The final instalment …. for now, of the journey with my complicated little boy. I left you last time with us slogging away at his Anxiety Program in The Adventures of My Complicated Little Boy – Part 3.
During that time, we had the big decision of which Senior School to go to. Our local school had sadly been placed under special measures and there were very big changes happening with the staffing etc. This would not normally bother me, as I do think that sometimes the government agencies can make it difficulty by changing the boundaries all the time, instead of letting the teachers teach. But I was concerned that with all the changes, my quiet troubled boy would get missed. As we really had no choice, I put a brave face on it and we both went for a look around. I was being all peppy and positive, pointing out the great science program, but I could see my boy creeping into his shell. The school was very higgledy piggledy and cluttered and he even pointed out a big spider’s web. And the school cafeteria was placed in a hall way, which he would have to pass to get to class and he shied away from it as we walked past. My heart sank.
So we went off to visit the other local school, more in hope really, than in any real expectations. A lot smaller school, very simply laid out and also very popular and hard to get in. Oh my, we loved it and the Head of Special Needs even came out specially to speak to me and was very interested in my boy’s unusual needs.
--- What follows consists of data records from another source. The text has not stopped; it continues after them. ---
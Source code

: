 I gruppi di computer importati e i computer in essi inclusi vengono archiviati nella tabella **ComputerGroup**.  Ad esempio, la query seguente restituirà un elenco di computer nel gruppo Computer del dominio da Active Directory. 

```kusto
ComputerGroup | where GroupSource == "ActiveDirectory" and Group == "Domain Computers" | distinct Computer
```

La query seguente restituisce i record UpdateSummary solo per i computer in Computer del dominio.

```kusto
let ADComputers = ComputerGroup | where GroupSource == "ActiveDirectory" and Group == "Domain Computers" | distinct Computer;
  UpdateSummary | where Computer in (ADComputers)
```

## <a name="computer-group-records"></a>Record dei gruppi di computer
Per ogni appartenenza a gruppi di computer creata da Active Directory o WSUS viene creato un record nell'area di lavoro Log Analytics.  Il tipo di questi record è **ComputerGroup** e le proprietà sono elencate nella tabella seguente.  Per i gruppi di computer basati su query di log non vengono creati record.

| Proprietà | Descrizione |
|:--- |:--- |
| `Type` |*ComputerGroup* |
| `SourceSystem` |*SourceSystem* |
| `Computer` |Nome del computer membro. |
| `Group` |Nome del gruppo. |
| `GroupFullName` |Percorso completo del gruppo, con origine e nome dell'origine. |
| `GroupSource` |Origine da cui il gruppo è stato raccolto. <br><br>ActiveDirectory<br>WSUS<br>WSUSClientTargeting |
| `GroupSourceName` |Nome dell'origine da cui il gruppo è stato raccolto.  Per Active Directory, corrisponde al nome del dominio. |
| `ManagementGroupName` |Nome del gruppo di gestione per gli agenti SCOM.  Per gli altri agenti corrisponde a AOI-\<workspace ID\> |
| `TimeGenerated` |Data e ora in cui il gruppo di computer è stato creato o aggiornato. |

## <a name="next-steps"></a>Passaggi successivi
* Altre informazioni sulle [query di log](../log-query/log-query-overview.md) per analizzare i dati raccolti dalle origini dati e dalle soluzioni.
Sigh, I didn’t know what to do, maybe I could write to someone and request special entry.
But luck would have it, we had another meeting with the psychiatrists and I mentioned my concern, when my boy popped out for a wee. She said that it shouldn’t be a problem, because any child with mental health issues goes to the top of the list and as he is officially under the care of CAMHS, he could have the pick of schools. I cried – really, I did, in pure relief.
Because although the school was important, the most important thing that my boy was looking for was a clean break. He didn’t want to be known as the odd boy with the cucumber phobia and to do that he needed to go to a different school.
And he got IN!!!! YEAH, YEAH. Talk about a silver lining to all of the work we had put in and distress we had been through.
He was beating the phobias! After a year and half of me putting cucumber all over the house, he can now have it on his dinner plate. He won’t touch it, or eat it, but he is able to ignore it. The whole spider thing is a bit harder to crack, but he can now go into the shed, he has held a very small house spider and when we went to Harry Potter World, he gently came up to me and ask me to walk him through the room with the GIANT Spider. Still not over it, but not sobbing, or screaming and definitely managing his emotions. It is now part of our daily life, we discuss it all the time, but I think, I hope, we have totally conquered this Anxiety stuff.
His new school is on the complete other side of town to his previous school, where his sister still goes – so we have made him ride his bike. The summer before I borrowed a friend’s daughters bike and we tried all sorts of different routes – lots of busy roads to cross – eeek (AND my bottom has never been the same and I will not get on a bike again!) I also have an app on our phones that pings me when he gets to school. One day his bike broke on the way and he had to walk the rest of the way to school. He had to go into a whole school assembly in front of everyone – LATE. Now that would have normally had him in pieces, but he calmly told me that it wasn’t his fault, he had a good reason and it was all okay! Well, I nearly started to look for my boy, because this confident person wasn’t him.
Then I was nagging him about getting access to the laptop at school to help in class, because of his writing and he sternly told me to stop worrying as he had it sorted!!!!
After a meeting with his form teacher, she mentioned that she was worried because he sat by himself all the time in class. Well I wasn’t too concerned, as I knew he preferred to work without distractions and I had asked him about making new friends and he said he had. But it did stick in my mind and started to niggle. What had I done, taken him away from all of his friends. But the next day he came racing down stairs and asked if he could go into to town by himself to meet his friend for the movies. Phew, he was okay then.
Then – this shocked me most of all and made me feel that everything had been worth it. He came home sobbing – oh no. He said that he had a problem with another little boy. This boy had been grabbing his bag all the time for a while and had got other people to do the same. And that day my boy had turned around and punched him in the stomach and floored him!!!! OH MY GOOD GOLLY GOSH. I didn’t know what to do, say or express. I was so very, very proud of him for standing up for himself, but knew we would have to talk about not using violence – I so didn’t want to go down that route. So I asked him what he thought.
My boy said that he didn’t want to start his new school with someone picking on him, as he had come so far. He had tried to talk to this boy, to no avail. So he had reacted with a punch. He wanted me to contact his form teacher and tell her what had happened, as he felt that it had to be reported. So that is what I did and the next morning they all had a meeting and everything was sorted out. A few months later, I heard my boy talking to a boy of the same name on his gaming console. I asked him who was this new boy he was talking too. “Oh he is the boy I punched.” “Oh,” I said. “Yes, he has come round to my way of thinking and I even think that the reason he was bullying me was because he was anxious as well, but it’s all okay now.” !!!!!!!!!!
We have come so far. His life will not be easy, his exams will be stressful because of his writing, but he will be in control. And because of who he is and how he thinks, he will have an interesting life, surrounded by people that know he is a kind, caring, funny, clever and special boy.